Exercise aim: What is needed is an exact copy of every record.

---------------

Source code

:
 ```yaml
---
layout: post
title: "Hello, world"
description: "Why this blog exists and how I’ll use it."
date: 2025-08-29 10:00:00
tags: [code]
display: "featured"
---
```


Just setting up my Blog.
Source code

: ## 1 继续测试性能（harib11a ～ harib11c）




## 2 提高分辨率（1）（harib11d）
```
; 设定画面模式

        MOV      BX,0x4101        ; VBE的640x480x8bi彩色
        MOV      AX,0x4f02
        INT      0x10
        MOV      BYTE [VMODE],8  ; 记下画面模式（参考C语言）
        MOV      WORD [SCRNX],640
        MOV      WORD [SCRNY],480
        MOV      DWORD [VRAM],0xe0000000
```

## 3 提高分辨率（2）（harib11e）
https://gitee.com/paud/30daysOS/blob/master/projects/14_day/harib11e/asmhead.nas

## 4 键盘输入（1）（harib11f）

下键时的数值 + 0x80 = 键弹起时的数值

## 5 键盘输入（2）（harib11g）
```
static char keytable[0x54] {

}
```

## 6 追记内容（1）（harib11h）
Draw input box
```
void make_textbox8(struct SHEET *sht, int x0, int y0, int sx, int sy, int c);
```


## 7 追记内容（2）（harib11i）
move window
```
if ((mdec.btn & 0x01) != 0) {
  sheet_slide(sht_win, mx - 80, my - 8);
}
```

---------------

Problem solution:
Source code

:
 ```yaml
---
layout: post
title: "Hello, world"
description: "Why this blog exists and how I’ll use it."
date: 2025-08-29 10:00:00
tags: [code]
display: "featured"
---
```


Just setting up my Blog.
Source code

: ## 1 继续测试性能（harib11a ～ harib11c）




## 2 提高分辨率（1）（harib11d）
```
; 设定画面模式

        MOV      BX,0x4101        ; VBE的640x480x8bi彩色
        MOV      AX,0x4f02
        INT      0x10
        MOV      BYTE [VMODE],8  ; 记下画面模式（参考C语言）
        MOV      WORD [SCRNX],640
        MOV      WORD [SCRNY],480
        MOV      DWORD [VRAM],0xe0000000
```

## 3 提高分辨率（2）（harib11e）
https://gitee.com/paud/30daysOS/blob/master/projects/14_day/harib11e/asmhead.nas

## 4 键盘输入（1）（harib11f）

下键时的数值 + 0x80 = 键弹起时的数值

## 5 键盘输入（2）（harib11g）
```
static char keytable[0x54] {

}
```

## 6 追记内容（1）（harib11h）
Draw input box
```
void make_textbox8(struct SHEET *sht, int x0, int y0, int sx, int sy, int c);
```


## 7 追记内容（2）（harib11i）
move window
```
if ((mdec.btn & 0x01) != 0) {
  sheet_slide(sht_win, mx - 80, my - 8);
}
```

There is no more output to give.